→ **WHAT YOU WILL DO**
Scan the records below, and wherever a line has the word "Projektverwaltungsfeatures", pull it out.

→ **Stored records**
----------------------------------------

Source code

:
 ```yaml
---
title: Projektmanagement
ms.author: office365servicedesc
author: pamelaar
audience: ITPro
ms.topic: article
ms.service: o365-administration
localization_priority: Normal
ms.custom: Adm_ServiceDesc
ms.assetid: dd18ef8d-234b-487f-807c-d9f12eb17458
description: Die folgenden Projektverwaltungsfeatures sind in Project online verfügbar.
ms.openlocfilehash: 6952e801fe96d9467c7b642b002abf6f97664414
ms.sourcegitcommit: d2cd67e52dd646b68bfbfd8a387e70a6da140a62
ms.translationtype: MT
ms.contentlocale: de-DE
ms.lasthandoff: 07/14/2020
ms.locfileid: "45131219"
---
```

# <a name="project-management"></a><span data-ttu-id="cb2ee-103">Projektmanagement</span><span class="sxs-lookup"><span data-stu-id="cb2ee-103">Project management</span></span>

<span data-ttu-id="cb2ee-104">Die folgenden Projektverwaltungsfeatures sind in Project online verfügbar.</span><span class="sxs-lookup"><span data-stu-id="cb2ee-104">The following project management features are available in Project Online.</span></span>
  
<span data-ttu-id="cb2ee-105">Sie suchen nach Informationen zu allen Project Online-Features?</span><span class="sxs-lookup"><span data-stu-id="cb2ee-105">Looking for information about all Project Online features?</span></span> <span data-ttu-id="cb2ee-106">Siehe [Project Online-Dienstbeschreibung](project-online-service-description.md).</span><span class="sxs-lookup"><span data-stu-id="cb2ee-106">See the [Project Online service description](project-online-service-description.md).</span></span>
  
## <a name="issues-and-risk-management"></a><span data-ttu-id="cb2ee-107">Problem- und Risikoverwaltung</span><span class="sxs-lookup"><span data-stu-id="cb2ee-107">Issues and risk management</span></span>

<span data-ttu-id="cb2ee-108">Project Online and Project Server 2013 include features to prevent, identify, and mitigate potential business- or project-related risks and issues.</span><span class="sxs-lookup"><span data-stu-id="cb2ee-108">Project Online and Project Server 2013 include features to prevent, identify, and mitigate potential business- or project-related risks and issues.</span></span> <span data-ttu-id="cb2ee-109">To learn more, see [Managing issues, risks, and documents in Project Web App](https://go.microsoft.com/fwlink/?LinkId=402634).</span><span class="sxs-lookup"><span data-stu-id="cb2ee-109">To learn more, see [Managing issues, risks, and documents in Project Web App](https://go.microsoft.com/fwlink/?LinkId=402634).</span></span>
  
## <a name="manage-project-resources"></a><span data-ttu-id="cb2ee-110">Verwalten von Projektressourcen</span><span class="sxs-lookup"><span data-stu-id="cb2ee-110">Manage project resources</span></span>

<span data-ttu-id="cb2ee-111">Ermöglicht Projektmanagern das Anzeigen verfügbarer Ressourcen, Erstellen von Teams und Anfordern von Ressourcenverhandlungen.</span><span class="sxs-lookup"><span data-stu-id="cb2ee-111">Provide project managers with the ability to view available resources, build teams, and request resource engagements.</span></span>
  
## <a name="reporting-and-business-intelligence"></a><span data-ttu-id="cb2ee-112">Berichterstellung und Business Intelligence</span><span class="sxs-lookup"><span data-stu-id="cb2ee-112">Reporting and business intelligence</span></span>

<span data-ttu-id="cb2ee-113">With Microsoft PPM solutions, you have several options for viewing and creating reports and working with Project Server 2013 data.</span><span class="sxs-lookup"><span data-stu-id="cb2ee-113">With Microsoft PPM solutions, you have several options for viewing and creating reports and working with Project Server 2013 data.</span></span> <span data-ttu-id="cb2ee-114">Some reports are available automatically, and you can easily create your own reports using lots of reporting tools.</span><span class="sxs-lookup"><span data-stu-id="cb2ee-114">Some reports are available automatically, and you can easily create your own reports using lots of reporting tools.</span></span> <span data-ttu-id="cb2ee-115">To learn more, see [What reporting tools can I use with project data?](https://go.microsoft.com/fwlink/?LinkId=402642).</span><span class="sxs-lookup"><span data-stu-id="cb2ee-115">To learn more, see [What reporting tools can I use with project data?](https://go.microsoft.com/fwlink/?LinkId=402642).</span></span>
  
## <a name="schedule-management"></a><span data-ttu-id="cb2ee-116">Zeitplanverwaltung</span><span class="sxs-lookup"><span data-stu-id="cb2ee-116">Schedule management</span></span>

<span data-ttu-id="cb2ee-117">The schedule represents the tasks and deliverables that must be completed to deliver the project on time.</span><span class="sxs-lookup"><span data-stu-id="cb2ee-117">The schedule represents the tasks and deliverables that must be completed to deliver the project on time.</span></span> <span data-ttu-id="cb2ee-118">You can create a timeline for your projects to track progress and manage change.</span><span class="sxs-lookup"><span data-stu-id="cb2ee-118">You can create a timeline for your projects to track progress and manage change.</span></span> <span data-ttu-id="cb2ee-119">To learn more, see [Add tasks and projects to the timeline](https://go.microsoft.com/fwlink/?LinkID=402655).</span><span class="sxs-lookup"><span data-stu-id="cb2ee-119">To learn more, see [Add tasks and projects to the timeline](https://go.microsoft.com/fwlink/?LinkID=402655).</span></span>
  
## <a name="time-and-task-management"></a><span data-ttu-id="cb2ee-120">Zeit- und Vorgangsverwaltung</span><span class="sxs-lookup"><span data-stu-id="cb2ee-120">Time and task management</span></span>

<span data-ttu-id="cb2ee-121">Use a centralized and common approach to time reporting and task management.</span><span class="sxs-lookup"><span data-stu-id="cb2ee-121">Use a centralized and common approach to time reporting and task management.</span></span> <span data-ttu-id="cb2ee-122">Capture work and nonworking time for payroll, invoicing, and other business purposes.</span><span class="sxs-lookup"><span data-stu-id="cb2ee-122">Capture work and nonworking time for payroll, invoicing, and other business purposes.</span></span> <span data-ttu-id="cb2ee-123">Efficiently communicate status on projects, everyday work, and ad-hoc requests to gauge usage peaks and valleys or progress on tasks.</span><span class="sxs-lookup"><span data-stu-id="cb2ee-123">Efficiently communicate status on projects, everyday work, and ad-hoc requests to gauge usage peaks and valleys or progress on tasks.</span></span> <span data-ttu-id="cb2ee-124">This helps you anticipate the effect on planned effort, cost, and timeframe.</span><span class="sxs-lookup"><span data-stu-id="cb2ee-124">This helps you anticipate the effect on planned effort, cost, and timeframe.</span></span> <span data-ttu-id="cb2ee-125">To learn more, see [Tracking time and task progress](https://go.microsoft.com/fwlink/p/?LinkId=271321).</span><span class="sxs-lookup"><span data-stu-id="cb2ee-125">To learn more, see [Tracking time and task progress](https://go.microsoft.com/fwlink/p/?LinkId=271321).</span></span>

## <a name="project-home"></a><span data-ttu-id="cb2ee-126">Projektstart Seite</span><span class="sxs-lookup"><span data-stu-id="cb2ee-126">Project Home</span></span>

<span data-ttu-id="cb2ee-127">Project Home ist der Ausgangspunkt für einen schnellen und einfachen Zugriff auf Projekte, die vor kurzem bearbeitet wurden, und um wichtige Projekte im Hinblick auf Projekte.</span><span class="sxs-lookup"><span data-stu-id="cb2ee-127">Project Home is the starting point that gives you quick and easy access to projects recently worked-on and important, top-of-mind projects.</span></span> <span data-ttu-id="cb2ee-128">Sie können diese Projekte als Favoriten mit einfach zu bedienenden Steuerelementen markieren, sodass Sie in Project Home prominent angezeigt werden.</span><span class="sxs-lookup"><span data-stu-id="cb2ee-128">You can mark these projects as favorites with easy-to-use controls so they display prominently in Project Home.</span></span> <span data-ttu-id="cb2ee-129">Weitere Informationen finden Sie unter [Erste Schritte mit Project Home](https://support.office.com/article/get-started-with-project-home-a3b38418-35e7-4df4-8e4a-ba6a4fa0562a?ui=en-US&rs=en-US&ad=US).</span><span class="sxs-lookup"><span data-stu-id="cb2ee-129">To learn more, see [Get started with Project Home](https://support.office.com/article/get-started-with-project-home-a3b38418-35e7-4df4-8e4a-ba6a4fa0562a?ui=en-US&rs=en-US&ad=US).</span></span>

----------------------------------------

→ **RESPONSE TO THIS EXERCISE**
description: Die folgenden Projektverwaltungsfeatures sind in Project online verfügbar.
<span data-ttu-id="cb2ee-104">Die folgenden Projektverwaltungsfeatures sind in Project online verfügbar.</span><span class="sxs-lookup"><span data-stu-id="cb2ee-104">The following project management features are available in Project Online.</span></span>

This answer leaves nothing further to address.